A word-for-word copy of the records is needed, with every picture left out.
(MATERIAL SUPPLIED Opens)
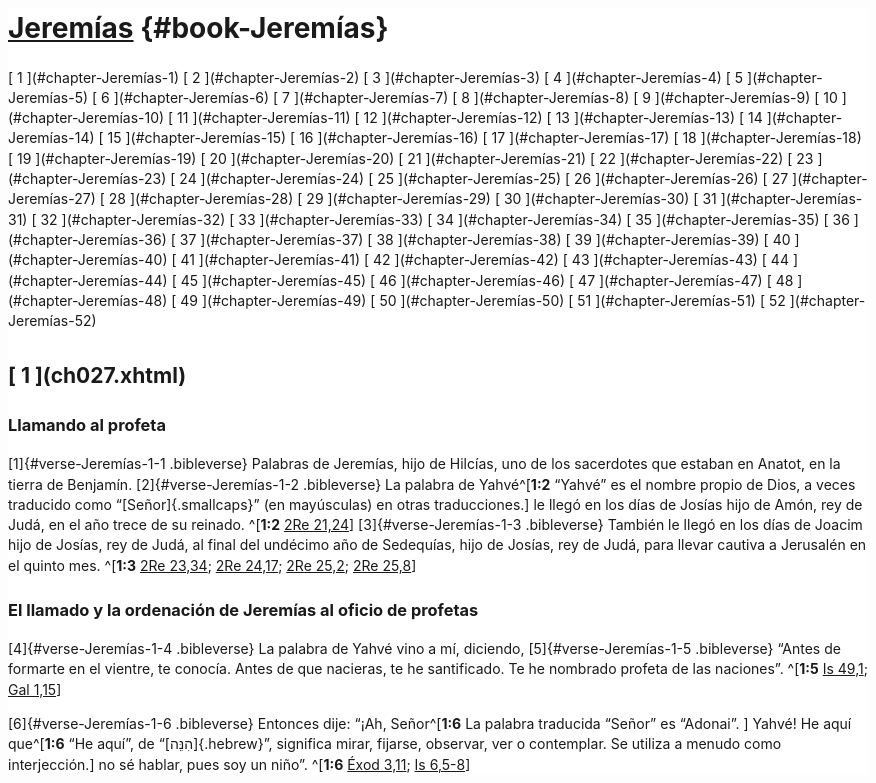 # [Jeremías](ch001.xhtml) {#book-Jeremías}

<div id="chapterlinks-Jeremías" class="chapterlinks">[&nbsp;1&nbsp;](#chapter-Jeremías-1) [&nbsp;2&nbsp;](#chapter-Jeremías-2) [&nbsp;3&nbsp;](#chapter-Jeremías-3) [&nbsp;4&nbsp;](#chapter-Jeremías-4) [&nbsp;5&nbsp;](#chapter-Jeremías-5) [&nbsp;6&nbsp;](#chapter-Jeremías-6) [&nbsp;7&nbsp;](#chapter-Jeremías-7) [&nbsp;8&nbsp;](#chapter-Jeremías-8) [&nbsp;9&nbsp;](#chapter-Jeremías-9) [&nbsp;10&nbsp;](#chapter-Jeremías-10) [&nbsp;11&nbsp;](#chapter-Jeremías-11) [&nbsp;12&nbsp;](#chapter-Jeremías-12) [&nbsp;13&nbsp;](#chapter-Jeremías-13) [&nbsp;14&nbsp;](#chapter-Jeremías-14) [&nbsp;15&nbsp;](#chapter-Jeremías-15) [&nbsp;16&nbsp;](#chapter-Jeremías-16) [&nbsp;17&nbsp;](#chapter-Jeremías-17) [&nbsp;18&nbsp;](#chapter-Jeremías-18) [&nbsp;19&nbsp;](#chapter-Jeremías-19) [&nbsp;20&nbsp;](#chapter-Jeremías-20) [&nbsp;21&nbsp;](#chapter-Jeremías-21) [&nbsp;22&nbsp;](#chapter-Jeremías-22) [&nbsp;23&nbsp;](#chapter-Jeremías-23) [&nbsp;24&nbsp;](#chapter-Jeremías-24) [&nbsp;25&nbsp;](#chapter-Jeremías-25) [&nbsp;26&nbsp;](#chapter-Jeremías-26) [&nbsp;27&nbsp;](#chapter-Jeremías-27) [&nbsp;28&nbsp;](#chapter-Jeremías-28) [&nbsp;29&nbsp;](#chapter-Jeremías-29) [&nbsp;30&nbsp;](#chapter-Jeremías-30) [&nbsp;31&nbsp;](#chapter-Jeremías-31) [&nbsp;32&nbsp;](#chapter-Jeremías-32) [&nbsp;33&nbsp;](#chapter-Jeremías-33) [&nbsp;34&nbsp;](#chapter-Jeremías-34) [&nbsp;35&nbsp;](#chapter-Jeremías-35) [&nbsp;36&nbsp;](#chapter-Jeremías-36) [&nbsp;37&nbsp;](#chapter-Jeremías-37) [&nbsp;38&nbsp;](#chapter-Jeremías-38) [&nbsp;39&nbsp;](#chapter-Jeremías-39) [&nbsp;40&nbsp;](#chapter-Jeremías-40) [&nbsp;41&nbsp;](#chapter-Jeremías-41) [&nbsp;42&nbsp;](#chapter-Jeremías-42) [&nbsp;43&nbsp;](#chapter-Jeremías-43) [&nbsp;44&nbsp;](#chapter-Jeremías-44) [&nbsp;45&nbsp;](#chapter-Jeremías-45) [&nbsp;46&nbsp;](#chapter-Jeremías-46) [&nbsp;47&nbsp;](#chapter-Jeremías-47) [&nbsp;48&nbsp;](#chapter-Jeremías-48) [&nbsp;49&nbsp;](#chapter-Jeremías-49) [&nbsp;50&nbsp;](#chapter-Jeremías-50) [&nbsp;51&nbsp;](#chapter-Jeremías-51) [&nbsp;52&nbsp;](#chapter-Jeremías-52) </div>

<h2 class="chaptertitle">[&nbsp;1&nbsp;](ch027.xhtml)<span><span id="chapter-Jeremías-1"></span></span></h2>

### Llamando al profeta
[1]{#verse-Jeremías-1-1 .bibleverse} Palabras de Jeremías, hijo de Hilcías, uno de los sacerdotes que estaban en Anatot, en la tierra de Benjamín. [2]{#verse-Jeremías-1-2 .bibleverse} La palabra de Yahvé^[**1:2** “Yahvé” es el nombre propio de Dios, a veces traducido como “[Señor]{.smallcaps}” (en mayúsculas) en otras traducciones.] le llegó en los días de Josías hijo de Amón, rey de Judá, en el año trece de su reinado. ^[**1:2** [2Re 21,24](ch015.xhtml#verse-2-Reyes-21-24)] [3]{#verse-Jeremías-1-3 .bibleverse} También le llegó en los días de Joacim hijo de Josías, rey de Judá, al final del undécimo año de Sedequías, hijo de Josías, rey de Judá, para llevar cautiva a Jerusalén en el quinto mes. ^[**1:3** [2Re 23,34](ch015.xhtml#verse-2-Reyes-23-34); [2Re 24,17](ch015.xhtml#verse-2-Reyes-24-17); [2Re 25,2](ch015.xhtml#verse-2-Reyes-25-2); [2Re 25,8](ch015.xhtml#verse-2-Reyes-25-8)]

### El llamado y la ordenación de Jeremías al oficio de profetas
[4]{#verse-Jeremías-1-4 .bibleverse} La palabra de Yahvé vino a mí, diciendo, [5]{#verse-Jeremías-1-5 .bibleverse} “Antes de formarte en el vientre, te conocía. Antes de que nacieras, te he santificado. Te he nombrado profeta de las naciones”. ^[**1:5** [Is 49,1](ch026.xhtml#verse-Isaías-49-1); [Gal 1,15](ch051.xhtml#verse-Gálatas-1-15)]

[6]{#verse-Jeremías-1-6 .bibleverse} Entonces dije: “¡Ah, Señor^[**1:6** La palabra traducida “Señor” es “Adonai”. ] Yahvé! He aquí que^[**1:6** “He aquí”, de “[הִנֵּה]{.hebrew}”, significa mirar, fijarse, observar, ver o contemplar. Se utiliza a menudo como interjección.] no sé hablar, pues soy un niño”. ^[**1:6** [Éxod 3,11](ch005.xhtml#verse-Éxodo-3-11); [Is 6,5-8](ch026.xhtml#verse-Isaías-6-5)]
(MATERIAL SUPPLIED Closes)
- _SOLUTION TO THE EXERCISE_:
 # [Jeremías](ch001.xhtml) {#book-Jeremías}

<div id="chapterlinks-Jeremías" class="chapterlinks">[&nbsp;1&nbsp;](#chapter-Jeremías-1) [&nbsp;2&nbsp;](#chapter-Jeremías-2) [&nbsp;3&nbsp;](#chapter-Jeremías-3) [&nbsp;4&nbsp;](#chapter-Jeremías-4) [&nbsp;5&nbsp;](#chapter-Jeremías-5) [&nbsp;6&nbsp;](#chapter-Jeremías-6) [&nbsp;7&nbsp;](#chapter-Jeremías-7) [&nbsp;8&nbsp;](#chapter-Jeremías-8) [&nbsp;9&nbsp;](#chapter-Jeremías-9) [&nbsp;10&nbsp;](#chapter-Jeremías-10) [&nbsp;11&nbsp;](#chapter-Jeremías-11) [&nbsp;12&nbsp;](#chapter-Jeremías-12) [&nbsp;13&nbsp;](#chapter-Jeremías-13) [&nbsp;14&nbsp;](#chapter-Jeremías-14) [&nbsp;15&nbsp;](#chapter-Jeremías-15) [&nbsp;16&nbsp;](#chapter-Jeremías-16) [&nbsp;17&nbsp;](#chapter-Jeremías-17) [&nbsp;18&nbsp;](#chapter-Jeremías-18) [&nbsp;19&nbsp;](#chapter-Jeremías-19) [&nbsp;20&nbsp;](#chapter-Jeremías-20) [&nbsp;21&nbsp;](#chapter-Jeremías-21) [&nbsp;22&nbsp;](#chapter-Jeremías-22) [&nbsp;23&nbsp;](#chapter-Jeremías-23) [&nbsp;24&nbsp;](#chapter-Jeremías-24) [&nbsp;25&nbsp;](#chapter-Jeremías-25) [&nbsp;26&nbsp;](#chapter-Jeremías-26) [&nbsp;27&nbsp;](#chapter-Jeremías-27) [&nbsp;28&nbsp;](#chapter-Jeremías-28) [&nbsp;29&nbsp;](#chapter-Jeremías-29) [&nbsp;30&nbsp;](#chapter-Jeremías-30) [&nbsp;31&nbsp;](#chapter-Jeremías-31) [&nbsp;32&nbsp;](#chapter-Jeremías-32) [&nbsp;33&nbsp;](#chapter-Jeremías-33) [&nbsp;34&nbsp;](#chapter-Jeremías-34) [&nbsp;35&nbsp;](#chapter-Jeremías-35) [&nbsp;36&nbsp;](#chapter-Jeremías-36) [&nbsp;37&nbsp;](#chapter-Jeremías-37) [&nbsp;38&nbsp;](#chapter-Jeremías-38) [&nbsp;39&nbsp;](#chapter-Jeremías-39) [&nbsp;40&nbsp;](#chapter-Jeremías-40) [&nbsp;41&nbsp;](#chapter-Jeremías-41) [&nbsp;42&nbsp;](#chapter-Jeremías-42) [&nbsp;43&nbsp;](#chapter-Jeremías-43) [&nbsp;44&nbsp;](#chapter-Jeremías-44) [&nbsp;45&nbsp;](#chapter-Jeremías-45) [&nbsp;46&nbsp;](#chapter-Jeremías-46) [&nbsp;47&nbsp;](#chapter-Jeremías-47) [&nbsp;48&nbsp;](#chapter-Jeremías-48) [&nbsp;49&nbsp;](#chapter-Jeremías-49) [&nbsp;50&nbsp;](#chapter-Jeremías-50) [&nbsp;51&nbsp;](#chapter-Jeremías-51) [&nbsp;52&nbsp;](#chapter-Jeremías-52) </div>

<h2 class="chaptertitle">[&nbsp;1&nbsp;](ch027.xhtml)<span><span id="chapter-Jeremías-1"></span></span></h2>

### Llamando al profeta
[1]{#verse-Jeremías-1-1 .bibleverse} Palabras de Jeremías, hijo de Hilcías, uno de los sacerdotes que estaban en Anatot, en la tierra de Benjamín. [2]{#verse-Jeremías-1-2 .bibleverse} La palabra de Yahvé^[**1:2** “Yahvé” es el nombre propio de Dios, a veces traducido como “[Señor]{.smallcaps}” (en mayúsculas) en otras traducciones.] le llegó en los días de Josías hijo de Amón, rey de Judá, en el año trece de su reinado. ^[**1:2** [2Re 21,24](ch015.xhtml#verse-2-Reyes-21-24)] [3]{#verse-Jeremías-1-3 .bibleverse} También le llegó en los días de Joacim hijo de Josías, rey de Judá, al final del undécimo año de Sedequías, hijo de Josías, rey de Judá, para llevar cautiva a Jerusalén en el quinto mes. ^[**1:3** [2Re 23,34](ch015.xhtml#verse-2-Reyes-23-34); [2Re 24,17](ch015.xhtml#verse-2-Reyes-24-17); [2Re 25,2](ch015.xhtml#verse-2-Reyes-25-2); [2Re 25,8](ch015.xhtml#verse-2-Reyes-25-8)]

### El llamado y la ordenación de Jeremías al oficio de profetas
[4]{#verse-Jeremías-1-4 .bibleverse} La palabra de Yahvé vino a mí, diciendo, [5]{#verse-Jeremías-1-5 .bibleverse} “Antes de formarte en el vientre, te conocía. Antes de que nacieras, te he santificado. Te he nombrado profeta de las naciones”. ^[**1:5** [Is 49,1](ch026.xhtml#verse-Isaías-49-1); [Gal 1,15](ch051.xhtml#verse-Gálatas-1-15)]

[6]{#verse-Jeremías-1-6 .bibleverse} Entonces dije: “¡Ah, Señor^[**1:6** La palabra traducida “Señor” es “Adonai”. ] Yahvé! He aquí que^[**1:6** “He aquí”, de “[הִנֵּה]{.hebrew}”, significa mirar, fijarse, observar, ver o contemplar. Se utiliza a menudo como interjección.] no sé hablar, pues soy un niño”. ^[**1:6** [Éxod 3,11](ch005.xhtml#verse-Éxodo-3-11); [Is 6,5-8](ch026.xhtml#verse-Isaías-6-5)]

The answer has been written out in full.